Nick Charney Op-Ed: Finding a Path to Sustainability

By Jeff Ferguson · Originally published February 16, 2012

Canadian Gov 2.0 commentator Nick Charney's op-ed on building sustainable models for civic technology projects past the launch hype.

Nick Charney was — and remains — one of the most-read writers about Canadian public-sector renewal. His blog, CPSRenewal.ca, ran during the late 2000s and early 2010s out of a public-service insider's vantage point, and his e-book Scheming Virtuously: A Handbook for Public Servants (2009, with Etienne Laliberté) circulated widely as the canonical mid-career-public-servant change-the-system manual. His writing during this period emphasised institutional plumbing — what hierarchical, risk-averse public organisations actually allow under their existing rules, and how to get useful work done within those constraints rather than waiting for top-down permission.

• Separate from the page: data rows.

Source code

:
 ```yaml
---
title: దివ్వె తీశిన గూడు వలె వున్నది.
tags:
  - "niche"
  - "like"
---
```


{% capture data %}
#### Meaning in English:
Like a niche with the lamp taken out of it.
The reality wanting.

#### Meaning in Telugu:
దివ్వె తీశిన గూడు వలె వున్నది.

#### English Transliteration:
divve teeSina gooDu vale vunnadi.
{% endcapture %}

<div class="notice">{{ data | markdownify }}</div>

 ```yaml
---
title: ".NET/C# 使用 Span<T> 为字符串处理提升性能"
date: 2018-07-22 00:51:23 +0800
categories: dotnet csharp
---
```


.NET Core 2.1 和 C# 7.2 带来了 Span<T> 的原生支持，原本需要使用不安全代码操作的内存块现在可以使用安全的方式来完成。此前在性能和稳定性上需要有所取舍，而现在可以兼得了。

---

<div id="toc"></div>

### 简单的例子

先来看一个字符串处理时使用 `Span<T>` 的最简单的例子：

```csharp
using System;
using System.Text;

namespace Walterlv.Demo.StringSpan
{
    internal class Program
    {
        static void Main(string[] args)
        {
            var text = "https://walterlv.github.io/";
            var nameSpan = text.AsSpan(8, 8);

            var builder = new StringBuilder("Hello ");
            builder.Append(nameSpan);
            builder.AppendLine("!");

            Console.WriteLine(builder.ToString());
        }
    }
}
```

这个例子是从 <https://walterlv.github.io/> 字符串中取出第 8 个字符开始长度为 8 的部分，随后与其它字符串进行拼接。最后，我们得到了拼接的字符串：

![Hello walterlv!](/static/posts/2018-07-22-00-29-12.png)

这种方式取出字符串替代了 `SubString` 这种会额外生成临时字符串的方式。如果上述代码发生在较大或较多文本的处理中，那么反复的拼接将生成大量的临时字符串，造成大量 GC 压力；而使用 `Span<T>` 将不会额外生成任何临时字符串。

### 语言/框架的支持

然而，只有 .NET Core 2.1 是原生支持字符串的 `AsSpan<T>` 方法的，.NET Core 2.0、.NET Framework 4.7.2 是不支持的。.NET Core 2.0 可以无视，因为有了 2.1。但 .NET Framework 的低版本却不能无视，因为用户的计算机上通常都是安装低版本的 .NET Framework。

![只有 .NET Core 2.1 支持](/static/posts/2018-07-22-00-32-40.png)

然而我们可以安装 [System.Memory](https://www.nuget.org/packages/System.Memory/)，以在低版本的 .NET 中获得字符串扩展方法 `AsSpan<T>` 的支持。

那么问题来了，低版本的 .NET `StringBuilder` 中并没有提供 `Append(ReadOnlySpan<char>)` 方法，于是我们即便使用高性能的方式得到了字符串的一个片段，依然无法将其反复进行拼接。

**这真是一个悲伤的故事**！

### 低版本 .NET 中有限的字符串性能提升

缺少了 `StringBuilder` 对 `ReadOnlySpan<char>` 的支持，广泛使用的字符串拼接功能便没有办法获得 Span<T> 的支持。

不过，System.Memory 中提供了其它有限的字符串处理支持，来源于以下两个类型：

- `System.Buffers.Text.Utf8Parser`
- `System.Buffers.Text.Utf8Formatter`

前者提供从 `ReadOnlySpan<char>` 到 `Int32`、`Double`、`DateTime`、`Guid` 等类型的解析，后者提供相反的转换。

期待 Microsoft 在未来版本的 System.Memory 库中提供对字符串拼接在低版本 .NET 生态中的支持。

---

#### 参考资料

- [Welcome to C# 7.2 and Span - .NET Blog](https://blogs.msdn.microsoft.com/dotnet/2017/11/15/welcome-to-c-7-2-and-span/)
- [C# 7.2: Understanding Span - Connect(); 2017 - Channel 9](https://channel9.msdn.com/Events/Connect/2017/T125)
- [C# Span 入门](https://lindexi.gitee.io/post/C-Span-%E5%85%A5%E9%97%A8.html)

The 'sustainability' framing in this February 2012 op-ed reflects a recurring theme in Charney's writing during the 2010–2013 period: that the Government 2.0 movement's first wave had produced a lot of pilot projects, hackathons, and demonstration deployments, but very few of them survived the transition from one fiscal year to the next, and even fewer survived a change in director or minister. The question 'what would make this work last past the launch news cycle' is one civic-tech literature has continued to grapple with, and Charney's writing was one of the early sustained takes on it.

His later trajectory — leaving CPSRenewal as a daily blog around the mid-2010s, continuing to write occasionally on Substack and elsewhere, and remaining a presence in Canadian public-service-modernisation conversations — has kept the throughline alive. The 2012 op-ed sits at the start of a now-decade-long argument that institutional sustainability, not project virtuosity, is the actual constraint on public-sector innovation.